Preventing 3 Common Disaster Recovery Situations
Do you believe in the old adage “prevention is better than cure”? Consider these prevention and recovery methods for three common disaster recovery situations.
The success of your disaster recovery strategy is often judged based on whether it is actually implemented or not. Although no prevention method is 100% fool proof, risk avoidance and taking proactive measures for preparedness are essential elements of the disaster recovery process.
On the flip side, despite all the measures we take to avoid a disaster, we must assume that a disaster will happen. Having this mindset will help shape our decisions when it comes to planning for IT disaster recovery scenarios.
Here we look at prevention and recovery methods for three common such scenarios.

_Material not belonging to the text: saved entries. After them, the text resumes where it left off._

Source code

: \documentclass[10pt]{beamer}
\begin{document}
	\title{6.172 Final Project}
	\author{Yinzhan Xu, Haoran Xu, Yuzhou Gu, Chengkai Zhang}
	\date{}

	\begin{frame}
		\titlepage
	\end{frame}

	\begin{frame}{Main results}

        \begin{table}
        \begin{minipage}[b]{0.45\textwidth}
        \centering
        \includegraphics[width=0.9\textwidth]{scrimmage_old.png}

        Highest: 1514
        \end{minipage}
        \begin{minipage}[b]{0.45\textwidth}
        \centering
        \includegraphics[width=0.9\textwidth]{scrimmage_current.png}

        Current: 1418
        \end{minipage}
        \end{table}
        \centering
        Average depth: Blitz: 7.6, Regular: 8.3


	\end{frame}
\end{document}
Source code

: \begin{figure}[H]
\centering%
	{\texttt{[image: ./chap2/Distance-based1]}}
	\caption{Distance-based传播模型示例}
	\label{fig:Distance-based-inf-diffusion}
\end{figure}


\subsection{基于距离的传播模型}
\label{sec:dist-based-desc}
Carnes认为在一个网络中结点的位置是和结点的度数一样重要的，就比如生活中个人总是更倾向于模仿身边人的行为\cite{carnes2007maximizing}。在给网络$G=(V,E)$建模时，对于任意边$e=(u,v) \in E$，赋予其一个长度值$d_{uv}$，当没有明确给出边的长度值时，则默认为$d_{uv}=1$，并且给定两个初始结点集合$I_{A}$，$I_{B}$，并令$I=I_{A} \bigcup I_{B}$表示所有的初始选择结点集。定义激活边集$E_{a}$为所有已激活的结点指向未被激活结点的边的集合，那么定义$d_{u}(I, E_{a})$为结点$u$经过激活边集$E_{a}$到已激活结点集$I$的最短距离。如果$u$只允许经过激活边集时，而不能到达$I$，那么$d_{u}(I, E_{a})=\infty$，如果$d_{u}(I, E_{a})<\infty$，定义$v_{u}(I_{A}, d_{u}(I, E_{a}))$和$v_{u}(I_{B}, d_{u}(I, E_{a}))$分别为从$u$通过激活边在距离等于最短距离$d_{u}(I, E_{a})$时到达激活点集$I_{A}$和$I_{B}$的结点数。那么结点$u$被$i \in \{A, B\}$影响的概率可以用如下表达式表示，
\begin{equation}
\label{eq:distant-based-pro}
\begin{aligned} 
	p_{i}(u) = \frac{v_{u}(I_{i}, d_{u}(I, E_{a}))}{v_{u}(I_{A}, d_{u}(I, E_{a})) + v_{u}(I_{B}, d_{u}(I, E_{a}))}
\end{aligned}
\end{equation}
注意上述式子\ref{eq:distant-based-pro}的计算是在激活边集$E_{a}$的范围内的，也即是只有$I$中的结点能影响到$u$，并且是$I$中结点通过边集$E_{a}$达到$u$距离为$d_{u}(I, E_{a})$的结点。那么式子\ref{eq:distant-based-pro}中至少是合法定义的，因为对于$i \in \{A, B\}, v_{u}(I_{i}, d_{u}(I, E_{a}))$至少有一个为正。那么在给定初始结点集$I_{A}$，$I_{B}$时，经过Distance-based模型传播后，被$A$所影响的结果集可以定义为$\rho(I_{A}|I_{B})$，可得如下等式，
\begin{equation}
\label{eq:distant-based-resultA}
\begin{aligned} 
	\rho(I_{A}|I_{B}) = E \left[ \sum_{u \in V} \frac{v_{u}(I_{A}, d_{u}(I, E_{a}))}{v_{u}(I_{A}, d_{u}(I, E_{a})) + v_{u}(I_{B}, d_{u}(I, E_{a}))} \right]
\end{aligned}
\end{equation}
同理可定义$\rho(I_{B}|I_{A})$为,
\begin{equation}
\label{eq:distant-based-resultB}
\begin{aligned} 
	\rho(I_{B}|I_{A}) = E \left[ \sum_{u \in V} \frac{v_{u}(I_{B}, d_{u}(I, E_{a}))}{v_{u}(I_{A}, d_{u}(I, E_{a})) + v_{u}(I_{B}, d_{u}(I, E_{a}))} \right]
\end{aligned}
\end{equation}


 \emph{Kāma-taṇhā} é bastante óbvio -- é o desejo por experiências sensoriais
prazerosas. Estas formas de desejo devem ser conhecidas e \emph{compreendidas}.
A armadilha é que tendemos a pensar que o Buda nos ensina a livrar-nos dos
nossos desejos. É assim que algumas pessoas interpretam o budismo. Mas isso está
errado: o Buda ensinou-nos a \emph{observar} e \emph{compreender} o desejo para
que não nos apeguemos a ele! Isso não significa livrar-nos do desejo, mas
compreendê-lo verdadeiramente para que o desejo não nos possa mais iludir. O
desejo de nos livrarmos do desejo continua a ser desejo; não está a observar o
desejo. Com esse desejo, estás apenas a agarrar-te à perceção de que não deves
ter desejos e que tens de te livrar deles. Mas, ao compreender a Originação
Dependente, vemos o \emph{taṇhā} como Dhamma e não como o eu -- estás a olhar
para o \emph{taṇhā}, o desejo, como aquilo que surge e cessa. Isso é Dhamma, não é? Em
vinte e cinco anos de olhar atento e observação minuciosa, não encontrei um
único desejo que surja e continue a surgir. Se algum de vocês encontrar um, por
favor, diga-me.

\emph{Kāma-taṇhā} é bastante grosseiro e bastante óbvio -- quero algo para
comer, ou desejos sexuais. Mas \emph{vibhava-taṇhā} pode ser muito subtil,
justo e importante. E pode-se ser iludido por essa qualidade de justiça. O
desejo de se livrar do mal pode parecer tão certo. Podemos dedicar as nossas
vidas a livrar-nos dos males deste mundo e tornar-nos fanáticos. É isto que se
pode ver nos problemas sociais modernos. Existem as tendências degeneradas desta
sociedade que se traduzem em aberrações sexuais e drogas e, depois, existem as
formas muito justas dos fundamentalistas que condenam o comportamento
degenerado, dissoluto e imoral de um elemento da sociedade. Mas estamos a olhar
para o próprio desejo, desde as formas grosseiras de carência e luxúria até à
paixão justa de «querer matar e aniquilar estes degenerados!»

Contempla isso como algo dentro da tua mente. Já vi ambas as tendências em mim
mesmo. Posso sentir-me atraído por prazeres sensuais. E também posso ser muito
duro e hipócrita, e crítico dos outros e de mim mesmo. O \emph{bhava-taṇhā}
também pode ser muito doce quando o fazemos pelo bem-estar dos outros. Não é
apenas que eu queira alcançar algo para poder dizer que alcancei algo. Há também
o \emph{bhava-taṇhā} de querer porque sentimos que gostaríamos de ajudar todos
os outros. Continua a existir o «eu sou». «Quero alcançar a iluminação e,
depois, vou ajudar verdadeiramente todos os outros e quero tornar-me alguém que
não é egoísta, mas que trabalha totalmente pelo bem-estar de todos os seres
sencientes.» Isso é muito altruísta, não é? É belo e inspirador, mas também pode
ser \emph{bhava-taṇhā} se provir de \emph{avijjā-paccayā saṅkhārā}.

Scenario 1: The Operating System Becomes Corrupt
This scenario considers a situation where the operating system (OS) of one of your servers becomes corrupt, but the underlying data is still there. This might be caused by a failed Windows update, malware, or a non-graceful shutdown.
How do I prevent this?
Always test Windows updates or new software prior to deployment. This should ideally be done on a test system containing the same image as the original server. Antivirus applications should also be kept up-to-date on every node in your network.
Be sure to restrict access to the server room to prevent malicious or accidental modifications to the physical aspects of the servers. Have an uninterruptible power supply (UPS) in place to cater for power outages and handle graceful shutdowns.
How do I recover from this?
- Use a standby image. The idea here is to restore from a snapshot of your system prior to when the OS became corrupt.
- Perform a bare metal restore. Once the OS is back up and running, use a backup application that supports delta recovery to quickly bring the underlying data back online.
Scenario 2: The Hard Drive Dies
This scenario considers a situation where the hard drive of one of your servers suddenly fails. This might be caused by a broken RAID set, overheating, or a mechanical fault.
How do I prevent this?
The occasional hardware fault is accepted as being part and parcel of the manufacturing of modern IT equipment. However, there are things we can do to limit the impact of a failed drive. These include having the correct RAID configuration in place and/or a replication mechanism with auto-failover. Keeping IT equipment at a cool temperature (e.g. using air conditioning) is also vital. If it operates in a sub-optimal physical environment, the risk of overheating increases.
How do I recover from this?
- Use a backup solution that has continuous recovery and preconfigure a virtual machine (VM) to be on standby. When the production machine goes down, all you need to do is press play on the preconfigured VM.
- Perform a bare-metal restore from local storage to new hardware.
- Recover from the cloud using your MSP’s infrastructure, Azure, or Amazon Web Services (AWS).
- Restore from a mountable virtual hard disk (VHD). If you previously created a standby image of your computer, you can quickly open it in your virtual environment using Hyper-V or VirtualBox.
Scenario 3: The Roof Caves In
This scenario considers a situation where physical damage occurs to the building or room where your data resides. This is usually caused by a natural, or environmental, disaster. Hurricanes, tornadoes, floods, or excess snowfall are just some examples.
How do I prevent this?
This is probably the toughest scenario to prevent. ‘Acts of God’ (as defined by insurance companies) are unpredictable and can happen without any forewarning. The only surefire way to lessen the impact of a physical disaster is to have a replicated copy of the data and IT environment in a completely separate geographical location (e.g. in the cloud, another regional office, at your MSP).
How do I recover from this?
- Recover from the cloud using your MSP’s infrastructure, Azure, or AWS.
- Use a backup solution that has continuous recovery and preconfigure a virtual machine in a remote location to be on standby. When the production machine(s) goes down, all you need to do is press play on the preconfigured VM.
Conclusion
We are fans of the old adage of “prevention is better than cure.” This holds true for disaster recovery scenarios as well. Being proactive is a better approach than being reactive. However, when we are dealing with unpredictable situations beyond our control, we also need to ensure we have the people, processes, and methods in place to react as quickly as possible and help bring things back to normal. Furthermore, if you’ve learned from the COVID-19 shutdown, then you know your business continuity plan should also include your company’s strategy for how people can work from remote locations (e.g. their home).
With this in mind, it would be wise to have a system in place that allows for speedy and reliable recovery of data. If you do this and run routine restore tests, you will be in the best position to minimize the impact of any IT disaster scenario that you are faced with.